El contraste no podría ser más desolador para los profesionales del campo. A pesar de que la economía española ha cerrado el ejercicio 2025 exhibiendo músculo, con un crecimiento anual en volumen del 2,8 % y un Producto Interior Bruto (PIB) que alcanza la cifra histórica de 1.687.152 millones de euros, el sector agrario ha entrado en una preocupante senda de recesión.
Según los datos definitivos de Contabilidad Nacional publicados por el Instituto Nacional de Estadística (INE), el PIB generado por las ramas de agricultura, ganadería, silvicultura y pesca ha sufrido una caída interanual del 0,6 % en el cuarto trimestre de 2025.

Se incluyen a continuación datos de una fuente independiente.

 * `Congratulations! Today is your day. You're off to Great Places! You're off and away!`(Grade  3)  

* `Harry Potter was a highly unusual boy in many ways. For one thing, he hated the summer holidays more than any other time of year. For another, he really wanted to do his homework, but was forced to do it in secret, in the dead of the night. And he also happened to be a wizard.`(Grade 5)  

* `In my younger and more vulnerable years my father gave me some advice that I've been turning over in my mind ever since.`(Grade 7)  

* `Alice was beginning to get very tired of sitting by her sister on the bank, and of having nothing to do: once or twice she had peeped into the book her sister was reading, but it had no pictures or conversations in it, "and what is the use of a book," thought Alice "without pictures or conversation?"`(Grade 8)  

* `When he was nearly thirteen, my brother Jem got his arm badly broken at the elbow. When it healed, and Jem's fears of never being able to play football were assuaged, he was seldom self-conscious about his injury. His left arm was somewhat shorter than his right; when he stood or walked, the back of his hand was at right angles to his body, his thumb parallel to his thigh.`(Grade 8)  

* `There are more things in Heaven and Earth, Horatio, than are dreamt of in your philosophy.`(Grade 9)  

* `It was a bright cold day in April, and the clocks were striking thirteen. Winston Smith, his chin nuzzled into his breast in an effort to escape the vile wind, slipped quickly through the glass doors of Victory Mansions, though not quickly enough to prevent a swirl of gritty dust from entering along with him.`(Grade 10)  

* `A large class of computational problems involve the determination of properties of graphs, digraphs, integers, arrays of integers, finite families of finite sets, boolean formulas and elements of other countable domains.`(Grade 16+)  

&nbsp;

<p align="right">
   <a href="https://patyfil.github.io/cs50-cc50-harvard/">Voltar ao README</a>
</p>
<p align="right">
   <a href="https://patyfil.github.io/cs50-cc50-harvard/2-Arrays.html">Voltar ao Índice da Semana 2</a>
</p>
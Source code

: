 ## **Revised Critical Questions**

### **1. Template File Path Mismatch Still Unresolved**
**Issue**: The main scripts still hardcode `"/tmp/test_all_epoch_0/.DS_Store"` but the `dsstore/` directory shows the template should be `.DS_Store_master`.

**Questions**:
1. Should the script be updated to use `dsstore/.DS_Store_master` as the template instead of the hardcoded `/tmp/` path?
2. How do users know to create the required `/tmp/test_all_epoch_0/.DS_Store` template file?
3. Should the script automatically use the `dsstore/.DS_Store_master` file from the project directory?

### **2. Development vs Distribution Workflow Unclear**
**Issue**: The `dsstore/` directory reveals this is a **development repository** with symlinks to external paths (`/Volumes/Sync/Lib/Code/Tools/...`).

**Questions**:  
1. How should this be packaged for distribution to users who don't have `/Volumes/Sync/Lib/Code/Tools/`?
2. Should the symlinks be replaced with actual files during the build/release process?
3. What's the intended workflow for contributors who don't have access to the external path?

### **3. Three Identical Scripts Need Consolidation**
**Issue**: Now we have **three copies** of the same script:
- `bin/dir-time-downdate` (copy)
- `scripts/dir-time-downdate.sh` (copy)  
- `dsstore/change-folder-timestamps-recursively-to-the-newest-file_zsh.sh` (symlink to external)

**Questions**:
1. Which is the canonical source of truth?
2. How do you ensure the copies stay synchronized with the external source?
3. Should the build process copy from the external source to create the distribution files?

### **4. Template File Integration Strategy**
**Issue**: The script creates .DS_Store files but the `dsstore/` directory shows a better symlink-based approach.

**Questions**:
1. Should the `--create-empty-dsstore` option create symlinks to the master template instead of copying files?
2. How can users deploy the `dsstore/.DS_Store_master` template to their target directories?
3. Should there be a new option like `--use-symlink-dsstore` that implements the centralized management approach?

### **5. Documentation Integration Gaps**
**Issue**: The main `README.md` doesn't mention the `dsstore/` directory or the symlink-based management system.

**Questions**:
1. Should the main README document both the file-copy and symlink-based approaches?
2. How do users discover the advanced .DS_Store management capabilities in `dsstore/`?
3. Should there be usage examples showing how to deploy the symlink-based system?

Fuente: Instituto Nacional de Estadística (INE). Contabilidad Nacional Trimestral de España.
Al revisar las tablas históricas del INE, se constata que la magnitud del frenazo es alarmante: hace apenas un año, en el cuarto trimestre de 2024, el sector primario crecía a un robusto 7,0 % e incluso llegó a anotar picos del 15,9 % en el tercer trimestre de ese mismo año. Sin embargo, a lo largo de 2025, la actividad se ha ido desplomando de forma continua, pasando de un 6,9 % a principios de año, a entrar en tasas negativas en el tercer (-1,8 %) y cuarto trimestre (-0,6 %).
El único sector a contracorriente
La soledad del campo en este declive es absoluta. Al cierre del año, las ramas primarias fueron las únicas de toda la economía que registraron tasas interanuales negativas en su valor añadido bruto. Mientras los agricultores y ganaderos perdían capacidad productiva, la construcción disparaba su crecimiento hasta un 7,2 %, los servicios aumentaban un 3,0 % y la industria crecía un 2,6 % (con la manufacturera aportando un 1,9 %).

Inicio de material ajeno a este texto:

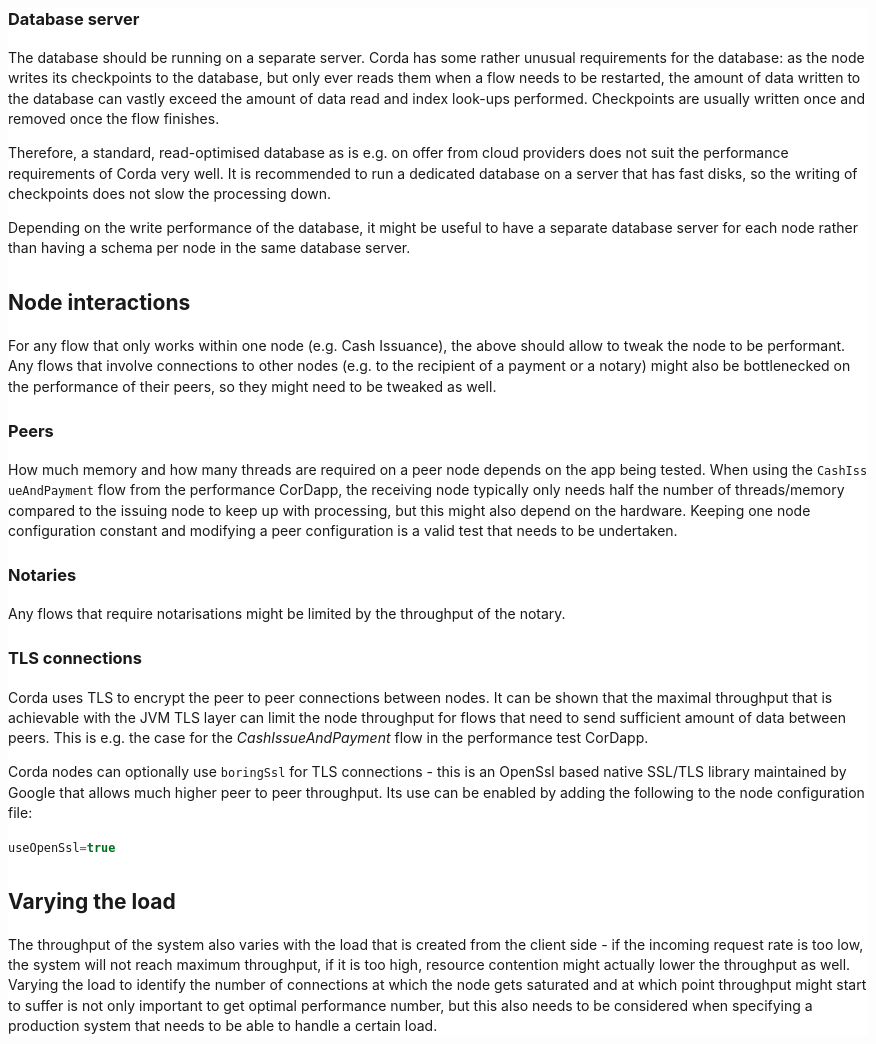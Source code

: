 
### Database server
The database should be running on a separate server. Corda has some rather unusual requirements for the database: as the node writes its checkpoints to the database, but only ever reads them when a flow needs to be restarted, the amount of data written to the database can vastly exceed the amount of data read and index look-ups performed. Checkpoints are usually written once and removed once the flow finishes.

Therefore, a standard, read-optimised database as is e.g. on offer from cloud providers does not suit the performance requirements of Corda very well. It is recommended to run a dedicated database on a server that has fast disks, so the writing of checkpoints does not slow the processing down.

Depending on the write performance of the database, it might be useful to have a separate database server for each node rather than having a schema per node in the same database server.


## Node interactions
For any flow that only works within one node (e.g. Cash Issuance), the above should allow to tweak the node to be performant. Any flows that involve connections to other nodes (e.g. to the recipient of a payment or a notary) might also be bottlenecked on the performance of their peers, so they might need to be tweaked as well.


### Peers
How much memory and how many threads are required on a peer node depends on the app being tested. When using the `CashIssueAndPayment` flow from the performance CorDapp, the receiving node typically only needs half the number of threads/memory compared to the issuing node to keep up with processing, but this might also depend on the hardware. Keeping one node configuration constant and modifying a peer configuration is a valid test that needs to be undertaken.


### Notaries
Any flows that require notarisations might be limited by the throughput of the notary.


### TLS connections
Corda uses TLS to encrypt the peer to peer connections between nodes. It can be shown that the maximal throughput that is achievable with the JVM TLS layer can limit the node throughput for flows that need to send sufficient amount of data between peers. This is e.g. the case for the *CashIssueAndPayment* flow in the performance test CorDapp.

Corda nodes can optionally use `boringSsl` for TLS connections - this is an OpenSsl based native SSL/TLS library maintained by Google that allows much higher peer to peer throughput. Its use can be enabled by adding the following to the node configuration file:

```kotlin
useOpenSsl=true
```

## Varying the load
The throughput of the system also varies with the load that is created from the client side - if the incoming request rate is too low, the system will not reach maximum throughput, if it is too high, resource contention might actually lower the throughput as well. Varying the load to identify the number of connections at which the node gets saturated and at which point throughput might start to suffer is not only important to get optimal performance number, but this also needs to be considered when specifying a production system that needs to be able to handle a certain load.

Si ampliamos el foco al conjunto del año 2025, el sector primario quedó relegado al furgón de cola del desarrollo nacional: su Valor Añadido Bruto (VAB) anual creció un exiguo 1,2 %, el menor de todas las agrupaciones de actividad, a una distancia sideral del 5,7 % que lograron las actividades profesionales o el 5,6 % de la construcción.

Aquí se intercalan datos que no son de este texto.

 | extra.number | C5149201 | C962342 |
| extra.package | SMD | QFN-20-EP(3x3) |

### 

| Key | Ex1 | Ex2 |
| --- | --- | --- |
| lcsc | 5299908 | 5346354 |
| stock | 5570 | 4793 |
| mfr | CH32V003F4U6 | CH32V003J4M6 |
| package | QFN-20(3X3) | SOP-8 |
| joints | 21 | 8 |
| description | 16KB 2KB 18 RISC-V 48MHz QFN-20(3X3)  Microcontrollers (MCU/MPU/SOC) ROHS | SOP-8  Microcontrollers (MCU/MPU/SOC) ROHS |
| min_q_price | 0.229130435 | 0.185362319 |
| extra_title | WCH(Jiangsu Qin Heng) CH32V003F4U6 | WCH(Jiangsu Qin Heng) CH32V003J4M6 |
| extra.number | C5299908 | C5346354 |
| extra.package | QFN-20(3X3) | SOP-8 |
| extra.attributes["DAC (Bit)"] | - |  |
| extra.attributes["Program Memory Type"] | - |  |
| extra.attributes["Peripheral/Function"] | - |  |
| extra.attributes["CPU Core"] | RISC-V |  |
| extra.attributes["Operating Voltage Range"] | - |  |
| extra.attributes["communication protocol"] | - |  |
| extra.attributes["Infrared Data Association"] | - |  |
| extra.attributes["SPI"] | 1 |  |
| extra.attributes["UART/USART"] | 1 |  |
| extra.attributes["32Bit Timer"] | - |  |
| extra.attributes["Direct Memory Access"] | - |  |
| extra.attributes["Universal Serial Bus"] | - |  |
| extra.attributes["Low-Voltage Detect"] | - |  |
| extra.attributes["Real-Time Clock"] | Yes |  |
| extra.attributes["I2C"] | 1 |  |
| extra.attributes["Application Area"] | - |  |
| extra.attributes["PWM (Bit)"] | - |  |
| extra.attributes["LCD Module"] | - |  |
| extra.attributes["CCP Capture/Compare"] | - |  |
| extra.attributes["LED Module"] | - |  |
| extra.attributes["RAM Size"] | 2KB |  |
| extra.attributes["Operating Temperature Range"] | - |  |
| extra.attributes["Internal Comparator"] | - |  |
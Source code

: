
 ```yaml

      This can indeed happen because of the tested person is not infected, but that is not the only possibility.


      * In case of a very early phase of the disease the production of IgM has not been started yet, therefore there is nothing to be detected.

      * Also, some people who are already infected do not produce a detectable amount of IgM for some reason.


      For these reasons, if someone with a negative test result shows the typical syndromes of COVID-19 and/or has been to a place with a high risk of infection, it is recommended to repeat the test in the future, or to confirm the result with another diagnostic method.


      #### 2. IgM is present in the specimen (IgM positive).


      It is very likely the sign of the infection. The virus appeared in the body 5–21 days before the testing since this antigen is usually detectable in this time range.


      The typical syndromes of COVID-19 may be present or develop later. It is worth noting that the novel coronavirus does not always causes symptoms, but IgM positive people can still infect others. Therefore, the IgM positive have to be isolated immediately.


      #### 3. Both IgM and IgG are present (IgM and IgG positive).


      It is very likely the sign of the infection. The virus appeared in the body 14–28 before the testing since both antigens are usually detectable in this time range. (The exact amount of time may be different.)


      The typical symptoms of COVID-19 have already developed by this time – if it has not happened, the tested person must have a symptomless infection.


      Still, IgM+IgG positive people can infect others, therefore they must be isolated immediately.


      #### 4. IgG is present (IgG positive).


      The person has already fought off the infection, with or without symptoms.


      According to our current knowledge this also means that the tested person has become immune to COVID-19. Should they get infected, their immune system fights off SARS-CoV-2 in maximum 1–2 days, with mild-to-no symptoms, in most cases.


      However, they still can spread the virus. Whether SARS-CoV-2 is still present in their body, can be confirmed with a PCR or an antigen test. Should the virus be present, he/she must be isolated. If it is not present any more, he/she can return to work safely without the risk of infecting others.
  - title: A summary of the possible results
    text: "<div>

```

El lastre exterior y la amenaza arancelaria
¿Qué está arrastrando al sector agroalimentario? Los datos macroeconómicos apuntan claramente a la debilidad de los mercados internacionales. El crecimiento de la economía española en 2025 se sostuvo íntegramente gracias al empuje interno, ya que la demanda nacional aportó 3,6 puntos al crecimiento del PIB. Por el contrario, la demanda externa restó 0,7 puntos, marcando una pérdida de dinamismo respecto al año anterior.
Es precisamente en esa caída de las exportaciones donde el campo español, tradicionalmente volcado al exterior, sufre su mayor sangría. Tal y como ha venido advirtiendo el sector, esta contracción exportadora coincide fatalmente con los obstáculos geopolíticos y la guerra de aranceles iniciada por Estados Unidos, que penaliza de forma directa la competitividad de nuestras producciones en el extranjero.